I wandered in to Cheltenham today to buy some jeans as my trousers are falling apart; on the way I decided to pop in to a new shop at The Brewery, just five minutes gentle stroll from my home. I did not buy anything as they were taking cash only but I was excited by the fact the name was in Danish: Søstrene Grene (or ‘The Sisters Grinna”).
I quite like Tiger, the other Danish shop in Cheltenham: partly for the fun of speaking Danish at the assistants in their “Spørg mig!” t-shirts and watching their confusion: well if you wear a t-shirt that’s says “ask me!” in another language you can’t really blame me if I do.

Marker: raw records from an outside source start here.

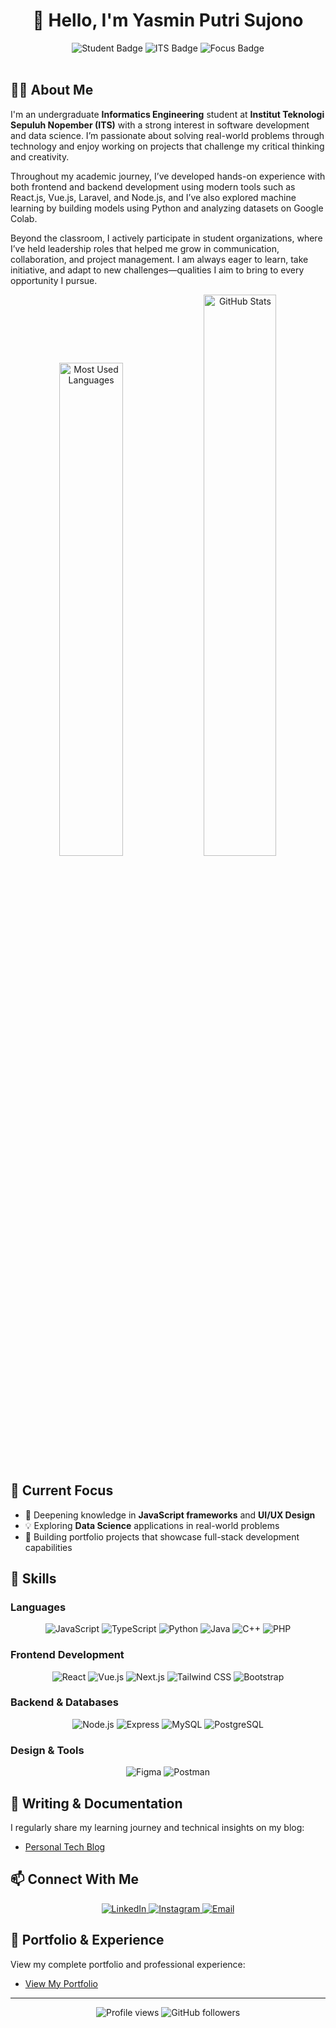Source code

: # <div align="center">👋 Hello, I'm Yasmin Putri Sujono</div>

<div align="center">
  <img src="https://img.shields.io/badge/Role-Informatics%20Engineering%20Student-blue" alt="Student Badge"/>
  <img src="https://img.shields.io/badge/Institution-Institut%20Teknologi%20Sepuluh%20Nopember-orange" alt="ITS Badge"/>
  <img src="https://img.shields.io/badge/Focus-Software%20Development%20%26%20UI%2FUX-green" alt="Focus Badge"/>
</div>

<br />

## 👩‍💻 About Me
I'm an undergraduate  **Informatics Engineering** student at **Institut Teknologi Sepuluh Nopember (ITS)** with a strong interest in software development and data science. I’m passionate about solving real-world problems through technology and enjoy working on projects that challenge my critical thinking and creativity. <br>

Throughout my academic journey, I’ve developed hands-on experience with both frontend and backend development using modern tools such as React.js, Vue.js, Laravel, and Node.js, and I’ve also explored machine learning by building models using Python and analyzing datasets on Google Colab. <br>

Beyond the classroom, I actively participate in student organizations, where I’ve held leadership roles that helped me grow in communication, collaboration, and project management. I am always eager to learn, take initiative, and adapt to new challenges—qualities I aim to bring to every opportunity I pursue. <br>



<div align="center">
  <img src="https://github-readme-stats.vercel.app/api/top-langs/?username=yyasminputri&theme=tokyonight&hide_border=true&layout=compact" width="45%" alt="Most Used Languages"/>
  <img src="https://github-readme-stats.vercel.app/api?username=yyasminputri&show_icons=true&theme=tokyonight&hide_border=true" width="48%" alt="GitHub Stats"/>
</div>

## 🚀 Current Focus

- 🌱 Deepening knowledge in **JavaScript frameworks** and **UI/UX Design**
- 💡 Exploring **Data Science** applications in real-world problems
- 🔧 Building portfolio projects that showcase full-stack development capabilities

## 💼 Skills

### Languages
<div align="center">
  <img src="https://img.shields.io/badge/JavaScript-F7DF1E?style=for-the-badge&logo=javascript&logoColor=black" alt="JavaScript"/>
  <img src="https://img.shields.io/badge/TypeScript-3178C6?style=for-the-badge&logo=typescript&logoColor=white" alt="TypeScript"/>
  <img src="https://img.shields.io/badge/Python-3776AB?style=for-the-badge&logo=python&logoColor=white" alt="Python"/>
  <img src="https://img.shields.io/badge/Java-ED8B00?style=for-the-badge&logo=java&logoColor=white" alt="Java"/>
  <img src="https://img.shields.io/badge/C%2B%2B-00599C?style=for-the-badge&logo=c%2B%2B&logoColor=white" alt="C++"/>
  <img src="https://img.shields.io/badge/PHP-777BB4?style=for-the-badge&logo=php&logoColor=white" alt="PHP"/>
</div>

### Frontend Development
<div align="center">
  <img src="https://img.shields.io/badge/React-61DAFB?style=for-the-badge&logo=react&logoColor=black" alt="React"/>
  <img src="https://img.shields.io/badge/Vue.js-4FC08D?style=for-the-badge&logo=vue.js&logoColor=white" alt="Vue.js"/>
  <img src="https://img.shields.io/badge/Next.js-000000?style=for-the-badge&logo=next.js&logoColor=white" alt="Next.js"/>
  <img src="https://img.shields.io/badge/Tailwind_CSS-38B2AC?style=for-the-badge&logo=tailwind-css&logoColor=white" alt="Tailwind CSS"/>
  <img src="https://img.shields.io/badge/Bootstrap-7952B3?style=for-the-badge&logo=bootstrap&logoColor=white" alt="Bootstrap"/>
</div>

### Backend & Databases
<div align="center">
  <img src="https://img.shields.io/badge/Node.js-339933?style=for-the-badge&logo=node.js&logoColor=white" alt="Node.js"/>
  <img src="https://img.shields.io/badge/Express-000000?style=for-the-badge&logo=express&logoColor=white" alt="Express"/>
  <img src="https://img.shields.io/badge/MySQL-4479A1?style=for-the-badge&logo=mysql&logoColor=white" alt="MySQL"/>
  <img src="https://img.shields.io/badge/PostgreSQL-336791?style=for-the-badge&logo=postgresql&logoColor=white" alt="PostgreSQL"/>
</div>

### Design & Tools
<div align="center">
  <img src="https://img.shields.io/badge/Figma-F24E1E?style=for-the-badge&logo=figma&logoColor=white" alt="Figma"/>
  <img src="https://img.shields.io/badge/Postman-FF6C37?style=for-the-badge&logo=postman&logoColor=white" alt="Postman"/>
</div>

## 📝 Writing & Documentation

I regularly share my learning journey and technical insights on my blog:
- [Personal Tech Blog](https://ppb-g-yasminps.blogspot.com/)

## 📫 Connect With Me

<div align="center">
  <a href="https://linkedin.com/in/yasmin-putri-sujono-4a529024a/" target="_blank">
    <img src="https://img.shields.io/badge/LinkedIn-0077B5?style=for-the-badge&logo=linkedin&logoColor=white" alt="LinkedIn"/>
  </a>
  <a href="https://www.instagram.com/yyasminputri/" target="_blank">
    <img src="https://img.shields.io/badge/Instagram-E4405F?style=for-the-badge&logo=instagram&logoColor=white" alt="Instagram"/>
  </a>
  <a href="mailto:yasminputri3101@gmail.com">
    <img src="https://img.shields.io/badge/Email-D14836?style=for-the-badge&logo=gmail&logoColor=white" alt="Email"/>
  </a>
</div>

## 📄 Portfolio & Experience

View my complete portfolio and professional experience:
- [View My Portfolio](https://www.canva.com/design/DAGj9NGHqNw/8rFiUAiMaWvKL9OkAjA0Fw/view)

---

<div align="center">
  <img src="https://komarev.com/ghpvc/?username=yyasminputri&color=blueviolet" alt="Profile views"/>
  <img src="https://img.shields.io/github/followers/yyasminputri?label=Followers&style=social" alt="GitHub followers"/>
</div>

Mainly I like Tiger though because the labels are in Danish, and it is nostalgic, and I can practice my Danish and learn new words. I occasionally bought dad some Danish sweets or similar but nowadays there are much better places to get Danish imports on the Web and dad is dead. I miss the old boy.
Now of course Danish shops are fashionable because what could be sexier than us Scandinavian men? And our lifestyle is known as healthy (look at me!), we are always happy (like me!) and our houses are noted for their aesthetic of simplicity, beauty and clean bold design (like mine!). My home is of course very much and always a la mode, if you want to see the latest fashions in elegant Scandinavian living *. 😉
* assuming the fashion is Dark Age peasant or troll lair after an explosion under a layer of books, boardgames, cat hair and miscellaneous squalor.
So I can see why the English would want to be fabulous like me. Now dad was very cynical about “hygge” something he said was entirely unknown in the Denmark of his youth – to be fair that Denmark featured a lot of invading and occupying Nazis and I’m not sure bold floral designs and chunky knits went with the Gestapo?
Dad thinks hygge was mainly an old word that advertising people jumped on in the 1970s but he once described it as “wearing your grandparents cardigan sitting by candlelight with the family eating cabbage soup because you can’t afford to put the lights on or to go out get drunk.” This he said is hygelig – making do and being happy (presumably because you have not died of dysentry today).
And this is how I think of Danes: loving to argue, grouch, moan and be cantankerous. 😉 So I went to Sisters Grene in search of some authentic reasons to be indignant. The silhouette of the two old sisters adorns various displays with happy statements about their happy and virtuous days that I mentally revised for accuracy as I went.
So instead of “The sisters get up early and rush down to these exciting breakfast things; they dine on the patio listening to the gentle lapping of waves” my version involves them “squabbling over whose turn it is to make the coffee, debating if that fishing trawler on the strait has stirred up the Nazi WW2 poison gas the British dumped there; being rude about Grete’s fat arse as she cycles by because 70 years ago Arne took her to the dance not either sister and they still resent it, and nearly expiring of heart failure on opening the mail and reading their income tax bill. They then stuff their faces with a huge selection of cream cakes and go for a walk to cheerfully wave at the tourists who are unknowingly walking on the uncleared minefield down on the beach. ” Ah! Dear Denmark, how I miss thee!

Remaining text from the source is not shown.